**Exercise objective**
Which lines of the entries hold the string "artisan"? Copy each one.
Start of Working data
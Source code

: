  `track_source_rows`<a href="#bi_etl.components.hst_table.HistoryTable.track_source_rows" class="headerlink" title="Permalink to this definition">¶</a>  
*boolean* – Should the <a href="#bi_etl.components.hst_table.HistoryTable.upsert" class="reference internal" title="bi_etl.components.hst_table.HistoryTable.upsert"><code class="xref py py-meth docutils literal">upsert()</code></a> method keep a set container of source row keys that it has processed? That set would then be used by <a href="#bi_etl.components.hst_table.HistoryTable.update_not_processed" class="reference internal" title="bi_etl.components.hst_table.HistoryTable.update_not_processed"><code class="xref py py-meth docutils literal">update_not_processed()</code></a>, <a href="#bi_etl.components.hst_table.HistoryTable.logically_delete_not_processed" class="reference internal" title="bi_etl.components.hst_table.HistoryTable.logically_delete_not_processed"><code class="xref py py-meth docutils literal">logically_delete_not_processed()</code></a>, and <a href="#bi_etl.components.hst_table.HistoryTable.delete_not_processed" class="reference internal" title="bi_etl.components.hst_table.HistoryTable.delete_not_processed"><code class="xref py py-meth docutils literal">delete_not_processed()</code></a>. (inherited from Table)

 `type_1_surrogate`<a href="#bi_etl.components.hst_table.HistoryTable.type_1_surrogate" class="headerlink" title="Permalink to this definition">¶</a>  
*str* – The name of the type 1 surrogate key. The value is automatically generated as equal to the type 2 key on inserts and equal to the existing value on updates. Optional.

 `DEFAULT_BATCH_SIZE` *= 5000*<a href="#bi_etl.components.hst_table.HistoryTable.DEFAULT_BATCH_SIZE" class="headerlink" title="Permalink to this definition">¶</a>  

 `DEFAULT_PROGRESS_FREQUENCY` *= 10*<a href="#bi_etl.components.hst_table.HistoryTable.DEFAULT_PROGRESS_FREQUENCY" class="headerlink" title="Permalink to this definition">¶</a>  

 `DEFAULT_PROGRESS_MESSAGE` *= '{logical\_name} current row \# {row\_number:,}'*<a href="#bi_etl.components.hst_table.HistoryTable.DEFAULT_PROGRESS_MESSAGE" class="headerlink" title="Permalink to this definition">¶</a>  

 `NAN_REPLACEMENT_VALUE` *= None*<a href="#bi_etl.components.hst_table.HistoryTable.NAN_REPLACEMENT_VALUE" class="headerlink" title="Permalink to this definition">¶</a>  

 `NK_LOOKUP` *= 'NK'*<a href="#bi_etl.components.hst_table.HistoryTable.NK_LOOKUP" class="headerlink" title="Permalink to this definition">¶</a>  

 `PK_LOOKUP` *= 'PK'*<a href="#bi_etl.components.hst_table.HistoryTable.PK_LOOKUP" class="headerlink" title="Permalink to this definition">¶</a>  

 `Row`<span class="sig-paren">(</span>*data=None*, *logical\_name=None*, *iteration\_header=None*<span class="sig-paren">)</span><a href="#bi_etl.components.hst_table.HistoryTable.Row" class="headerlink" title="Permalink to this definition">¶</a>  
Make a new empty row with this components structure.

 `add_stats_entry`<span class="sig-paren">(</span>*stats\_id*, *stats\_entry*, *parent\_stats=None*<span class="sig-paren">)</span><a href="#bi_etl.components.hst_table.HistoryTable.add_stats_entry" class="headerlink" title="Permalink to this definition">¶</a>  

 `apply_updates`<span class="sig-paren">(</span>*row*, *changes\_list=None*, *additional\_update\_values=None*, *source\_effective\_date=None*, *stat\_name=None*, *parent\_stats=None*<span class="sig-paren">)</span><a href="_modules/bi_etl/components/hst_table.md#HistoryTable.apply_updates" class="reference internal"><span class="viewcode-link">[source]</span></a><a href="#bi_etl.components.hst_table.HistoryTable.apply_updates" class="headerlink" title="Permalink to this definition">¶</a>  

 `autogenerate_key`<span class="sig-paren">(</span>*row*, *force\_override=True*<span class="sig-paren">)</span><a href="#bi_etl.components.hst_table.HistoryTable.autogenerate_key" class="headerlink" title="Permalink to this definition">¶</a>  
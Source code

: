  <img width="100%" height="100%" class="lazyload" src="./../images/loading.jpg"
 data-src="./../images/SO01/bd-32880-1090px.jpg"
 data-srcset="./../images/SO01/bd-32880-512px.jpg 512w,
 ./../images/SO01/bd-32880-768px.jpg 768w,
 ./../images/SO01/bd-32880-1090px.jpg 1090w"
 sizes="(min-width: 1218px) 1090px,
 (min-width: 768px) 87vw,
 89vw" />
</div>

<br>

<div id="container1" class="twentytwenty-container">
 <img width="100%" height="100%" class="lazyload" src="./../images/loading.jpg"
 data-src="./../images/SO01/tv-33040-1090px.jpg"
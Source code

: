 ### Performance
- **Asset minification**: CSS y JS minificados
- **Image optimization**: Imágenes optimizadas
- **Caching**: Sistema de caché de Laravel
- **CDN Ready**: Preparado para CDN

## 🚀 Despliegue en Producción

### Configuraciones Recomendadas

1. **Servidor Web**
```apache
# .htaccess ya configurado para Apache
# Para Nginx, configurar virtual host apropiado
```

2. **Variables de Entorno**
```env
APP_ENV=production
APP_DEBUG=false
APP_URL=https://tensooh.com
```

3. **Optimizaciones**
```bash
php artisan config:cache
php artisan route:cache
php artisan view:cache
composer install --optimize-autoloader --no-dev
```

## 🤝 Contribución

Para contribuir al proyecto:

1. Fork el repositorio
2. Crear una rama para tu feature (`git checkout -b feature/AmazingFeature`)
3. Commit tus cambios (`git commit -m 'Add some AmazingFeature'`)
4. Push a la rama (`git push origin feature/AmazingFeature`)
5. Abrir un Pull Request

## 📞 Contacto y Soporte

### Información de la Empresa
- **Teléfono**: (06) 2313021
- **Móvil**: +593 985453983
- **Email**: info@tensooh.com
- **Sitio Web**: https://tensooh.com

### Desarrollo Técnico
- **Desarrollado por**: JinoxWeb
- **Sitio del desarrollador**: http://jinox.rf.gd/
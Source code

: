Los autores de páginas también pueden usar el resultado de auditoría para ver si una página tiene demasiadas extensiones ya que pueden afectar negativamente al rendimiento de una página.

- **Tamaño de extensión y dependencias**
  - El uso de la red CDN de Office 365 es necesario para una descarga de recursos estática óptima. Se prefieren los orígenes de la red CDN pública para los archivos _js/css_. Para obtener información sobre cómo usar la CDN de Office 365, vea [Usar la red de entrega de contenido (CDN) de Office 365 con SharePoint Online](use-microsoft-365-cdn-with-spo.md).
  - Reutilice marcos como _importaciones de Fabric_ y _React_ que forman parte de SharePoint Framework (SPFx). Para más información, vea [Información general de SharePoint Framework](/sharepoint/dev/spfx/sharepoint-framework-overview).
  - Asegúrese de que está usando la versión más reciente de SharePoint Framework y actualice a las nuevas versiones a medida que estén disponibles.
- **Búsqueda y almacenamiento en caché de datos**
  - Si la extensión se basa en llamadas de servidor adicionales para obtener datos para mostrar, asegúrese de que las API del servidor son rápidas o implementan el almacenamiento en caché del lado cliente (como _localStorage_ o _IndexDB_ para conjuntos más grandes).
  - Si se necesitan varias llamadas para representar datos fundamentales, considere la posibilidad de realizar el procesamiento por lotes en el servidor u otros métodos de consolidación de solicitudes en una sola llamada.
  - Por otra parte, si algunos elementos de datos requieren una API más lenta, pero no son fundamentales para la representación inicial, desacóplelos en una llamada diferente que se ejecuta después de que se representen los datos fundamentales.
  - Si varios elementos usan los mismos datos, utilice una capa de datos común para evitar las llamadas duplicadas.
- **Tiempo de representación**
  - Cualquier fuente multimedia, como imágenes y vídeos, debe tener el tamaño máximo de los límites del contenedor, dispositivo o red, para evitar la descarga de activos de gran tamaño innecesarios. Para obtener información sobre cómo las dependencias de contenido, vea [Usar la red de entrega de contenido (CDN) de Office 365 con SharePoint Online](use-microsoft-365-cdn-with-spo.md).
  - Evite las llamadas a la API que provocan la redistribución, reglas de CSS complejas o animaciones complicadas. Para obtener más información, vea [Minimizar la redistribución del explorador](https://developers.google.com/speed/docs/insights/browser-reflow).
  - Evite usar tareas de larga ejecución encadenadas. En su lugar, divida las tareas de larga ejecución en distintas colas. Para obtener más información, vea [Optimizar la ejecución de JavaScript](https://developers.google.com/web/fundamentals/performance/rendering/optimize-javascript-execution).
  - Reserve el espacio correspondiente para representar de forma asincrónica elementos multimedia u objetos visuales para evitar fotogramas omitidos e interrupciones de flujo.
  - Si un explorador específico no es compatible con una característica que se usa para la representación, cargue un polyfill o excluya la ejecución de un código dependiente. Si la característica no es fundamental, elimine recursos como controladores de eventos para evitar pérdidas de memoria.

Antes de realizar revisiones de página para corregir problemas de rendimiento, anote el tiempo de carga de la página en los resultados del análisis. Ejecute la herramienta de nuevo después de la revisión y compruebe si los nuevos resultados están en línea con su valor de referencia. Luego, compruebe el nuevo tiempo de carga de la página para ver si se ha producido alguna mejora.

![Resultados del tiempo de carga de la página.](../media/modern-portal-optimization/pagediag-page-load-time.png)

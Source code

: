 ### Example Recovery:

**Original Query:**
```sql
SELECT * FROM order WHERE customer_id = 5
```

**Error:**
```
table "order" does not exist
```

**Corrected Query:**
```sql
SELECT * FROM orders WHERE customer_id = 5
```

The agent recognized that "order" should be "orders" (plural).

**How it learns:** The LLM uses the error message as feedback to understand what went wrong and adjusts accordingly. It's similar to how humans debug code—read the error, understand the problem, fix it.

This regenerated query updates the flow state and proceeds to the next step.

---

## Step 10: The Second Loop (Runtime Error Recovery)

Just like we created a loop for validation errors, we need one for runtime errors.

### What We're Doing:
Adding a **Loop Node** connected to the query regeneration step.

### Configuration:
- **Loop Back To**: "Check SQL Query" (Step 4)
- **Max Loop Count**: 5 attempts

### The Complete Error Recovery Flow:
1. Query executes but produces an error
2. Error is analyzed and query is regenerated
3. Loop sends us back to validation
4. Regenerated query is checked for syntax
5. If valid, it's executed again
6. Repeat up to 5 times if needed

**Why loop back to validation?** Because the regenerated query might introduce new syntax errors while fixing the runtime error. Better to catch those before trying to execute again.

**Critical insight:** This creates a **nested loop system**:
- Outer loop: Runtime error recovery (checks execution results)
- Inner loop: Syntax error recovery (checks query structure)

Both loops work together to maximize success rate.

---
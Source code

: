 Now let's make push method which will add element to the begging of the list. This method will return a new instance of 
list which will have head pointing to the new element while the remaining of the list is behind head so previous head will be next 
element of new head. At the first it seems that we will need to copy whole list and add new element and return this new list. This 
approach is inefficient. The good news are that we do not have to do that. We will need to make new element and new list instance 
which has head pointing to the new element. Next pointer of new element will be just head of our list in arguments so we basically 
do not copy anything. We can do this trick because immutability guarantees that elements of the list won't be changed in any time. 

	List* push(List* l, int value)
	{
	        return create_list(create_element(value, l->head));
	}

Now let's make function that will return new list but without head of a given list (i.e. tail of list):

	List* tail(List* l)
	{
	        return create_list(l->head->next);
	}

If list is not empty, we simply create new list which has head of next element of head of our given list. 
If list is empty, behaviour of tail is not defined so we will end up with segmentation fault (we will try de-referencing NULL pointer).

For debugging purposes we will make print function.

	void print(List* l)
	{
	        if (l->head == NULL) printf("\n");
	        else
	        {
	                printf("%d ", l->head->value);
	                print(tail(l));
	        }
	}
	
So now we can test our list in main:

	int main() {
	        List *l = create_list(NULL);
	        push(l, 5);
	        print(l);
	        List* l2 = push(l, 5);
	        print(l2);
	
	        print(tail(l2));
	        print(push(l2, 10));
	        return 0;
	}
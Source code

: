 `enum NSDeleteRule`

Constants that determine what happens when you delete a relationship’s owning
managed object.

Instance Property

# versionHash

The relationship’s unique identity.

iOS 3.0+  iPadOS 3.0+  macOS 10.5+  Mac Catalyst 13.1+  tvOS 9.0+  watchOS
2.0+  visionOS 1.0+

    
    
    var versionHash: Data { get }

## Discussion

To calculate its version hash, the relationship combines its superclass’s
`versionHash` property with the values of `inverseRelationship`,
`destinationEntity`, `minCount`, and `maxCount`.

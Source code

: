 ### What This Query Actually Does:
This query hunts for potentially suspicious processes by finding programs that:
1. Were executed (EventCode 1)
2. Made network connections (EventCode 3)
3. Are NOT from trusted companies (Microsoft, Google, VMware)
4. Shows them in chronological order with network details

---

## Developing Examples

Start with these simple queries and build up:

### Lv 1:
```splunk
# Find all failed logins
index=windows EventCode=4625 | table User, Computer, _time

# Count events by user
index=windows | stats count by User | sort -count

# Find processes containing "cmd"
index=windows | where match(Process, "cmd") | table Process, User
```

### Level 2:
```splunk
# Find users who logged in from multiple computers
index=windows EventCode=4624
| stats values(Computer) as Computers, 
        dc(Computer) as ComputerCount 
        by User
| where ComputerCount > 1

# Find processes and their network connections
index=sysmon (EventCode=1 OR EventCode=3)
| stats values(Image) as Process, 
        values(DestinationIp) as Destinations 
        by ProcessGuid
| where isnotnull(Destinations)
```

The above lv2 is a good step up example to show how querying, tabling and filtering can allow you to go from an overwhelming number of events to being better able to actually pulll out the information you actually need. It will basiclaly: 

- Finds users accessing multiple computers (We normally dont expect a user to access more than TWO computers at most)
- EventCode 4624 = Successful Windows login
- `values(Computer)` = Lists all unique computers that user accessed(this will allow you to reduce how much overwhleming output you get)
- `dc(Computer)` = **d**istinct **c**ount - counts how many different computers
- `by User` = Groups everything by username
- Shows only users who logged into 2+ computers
End of Working data
**Answer box**
php artisan config:cache
php artisan route:cache
php artisan view:cache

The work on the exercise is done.